◆ **WORK ITEM**:
Output, exactly and in full, the entries that appear below.

◆ **DATA FOR THIS TASK**:
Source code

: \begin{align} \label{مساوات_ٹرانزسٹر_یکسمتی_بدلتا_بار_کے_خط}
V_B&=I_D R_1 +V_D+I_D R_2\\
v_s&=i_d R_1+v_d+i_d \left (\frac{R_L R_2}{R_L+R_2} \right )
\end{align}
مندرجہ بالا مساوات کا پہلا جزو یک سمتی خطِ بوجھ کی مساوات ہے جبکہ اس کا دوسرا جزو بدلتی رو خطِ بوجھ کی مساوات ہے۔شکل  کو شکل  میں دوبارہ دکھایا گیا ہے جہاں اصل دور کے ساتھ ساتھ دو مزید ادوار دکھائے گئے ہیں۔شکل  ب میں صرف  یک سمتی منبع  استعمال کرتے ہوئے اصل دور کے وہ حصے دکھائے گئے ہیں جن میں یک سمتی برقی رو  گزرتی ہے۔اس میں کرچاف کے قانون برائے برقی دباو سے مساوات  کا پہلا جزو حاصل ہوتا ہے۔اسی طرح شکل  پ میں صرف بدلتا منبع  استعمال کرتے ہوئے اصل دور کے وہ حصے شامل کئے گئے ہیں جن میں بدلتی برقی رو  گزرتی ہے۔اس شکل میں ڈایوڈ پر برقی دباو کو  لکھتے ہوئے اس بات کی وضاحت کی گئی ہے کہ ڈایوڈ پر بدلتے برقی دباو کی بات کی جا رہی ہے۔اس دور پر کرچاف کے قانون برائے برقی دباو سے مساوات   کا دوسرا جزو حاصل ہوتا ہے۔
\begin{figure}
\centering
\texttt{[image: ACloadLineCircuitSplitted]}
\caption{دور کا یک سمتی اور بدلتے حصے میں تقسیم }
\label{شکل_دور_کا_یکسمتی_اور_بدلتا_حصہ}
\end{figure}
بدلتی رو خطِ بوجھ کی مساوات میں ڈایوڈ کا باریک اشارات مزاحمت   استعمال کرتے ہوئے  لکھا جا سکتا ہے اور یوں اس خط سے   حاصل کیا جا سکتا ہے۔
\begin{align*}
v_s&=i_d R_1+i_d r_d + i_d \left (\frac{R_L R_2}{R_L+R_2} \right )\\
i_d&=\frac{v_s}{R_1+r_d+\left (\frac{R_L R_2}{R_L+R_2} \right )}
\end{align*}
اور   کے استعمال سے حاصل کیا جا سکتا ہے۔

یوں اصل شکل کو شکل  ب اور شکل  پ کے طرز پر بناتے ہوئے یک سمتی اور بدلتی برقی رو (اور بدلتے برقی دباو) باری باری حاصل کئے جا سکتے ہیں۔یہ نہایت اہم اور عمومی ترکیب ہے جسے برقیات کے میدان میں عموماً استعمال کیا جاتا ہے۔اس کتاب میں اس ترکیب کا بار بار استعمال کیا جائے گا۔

◆ **YOUR RESPONSE**:
Source code

: \begin{align} \label{مساوات_ٹرانزسٹر_یکسمتی_بدلتا_بار_کے_خط}
V_B&=I_D R_1 +V_D+I_D R_2\\
v_s&=i_d R_1+v_d+i_d \left (\frac{R_L R_2}{R_L+R_2} \right )
\end{align}
مندرجہ بالا مساوات کا پہلا جزو یک سمتی خطِ بوجھ کی مساوات ہے جبکہ اس کا دوسرا جزو بدلتی رو خطِ بوجھ کی مساوات ہے۔شکل  کو شکل  میں دوبارہ دکھایا گیا ہے جہاں اصل دور کے ساتھ ساتھ دو مزید ادوار دکھائے گئے ہیں۔شکل  ب میں صرف  یک سمتی منبع  استعمال کرتے ہوئے اصل دور کے وہ حصے دکھائے گئے ہیں جن میں یک سمتی برقی رو  گزرتی ہے۔اس میں کرچاف کے قانون برائے برقی دباو سے مساوات  کا پہلا جزو حاصل ہوتا ہے۔اسی طرح شکل  پ میں صرف بدلتا منبع  استعمال کرتے ہوئے اصل دور کے وہ حصے شامل کئے گئے ہیں جن میں بدلتی برقی رو  گزرتی ہے۔اس شکل میں ڈایوڈ پر برقی دباو کو  لکھتے ہوئے اس بات کی وضاحت کی گئی ہے کہ ڈایوڈ پر بدلتے برقی دباو کی بات کی جا رہی ہے۔اس دور پر کرچاف کے قانون برائے برقی دباو سے مساوات   کا دوسرا جزو حاصل ہوتا ہے۔
\begin{figure}
\centering
\texttt{[image: ACloadLineCircuitSplitted]}
\caption{دور کا یک سمتی اور بدلتے حصے میں تقسیم }
\label{شکل_دور_کا_یکسمتی_اور_بدلتا_حصہ}
\end{figure}
بدلتی رو خطِ بوجھ کی مساوات میں ڈایوڈ کا باریک اشارات مزاحمت   استعمال کرتے ہوئے  لکھا جا سکتا ہے اور یوں اس خط سے   حاصل کیا جا سکتا ہے۔
\begin{align*}
v_s&=i_d R_1+i_d r_d + i_d \left (\frac{R_L R_2}{R_L+R_2} \right )\\
i_d&=\frac{v_s}{R_1+r_d+\left (\frac{R_L R_2}{R_L+R_2} \right )}
\end{align*}
اور   کے استعمال سے حاصل کیا جا سکتا ہے۔

یوں اصل شکل کو شکل  ب اور شکل  پ کے طرز پر بناتے ہوئے یک سمتی اور بدلتی برقی رو (اور بدلتے برقی دباو) باری باری حاصل کئے جا سکتے ہیں۔یہ نہایت اہم اور عمومی ترکیب ہے جسے برقیات کے میدان میں عموماً استعمال کیا جاتا ہے۔اس کتاب میں اس ترکیب کا بار بار استعمال کیا جائے گا۔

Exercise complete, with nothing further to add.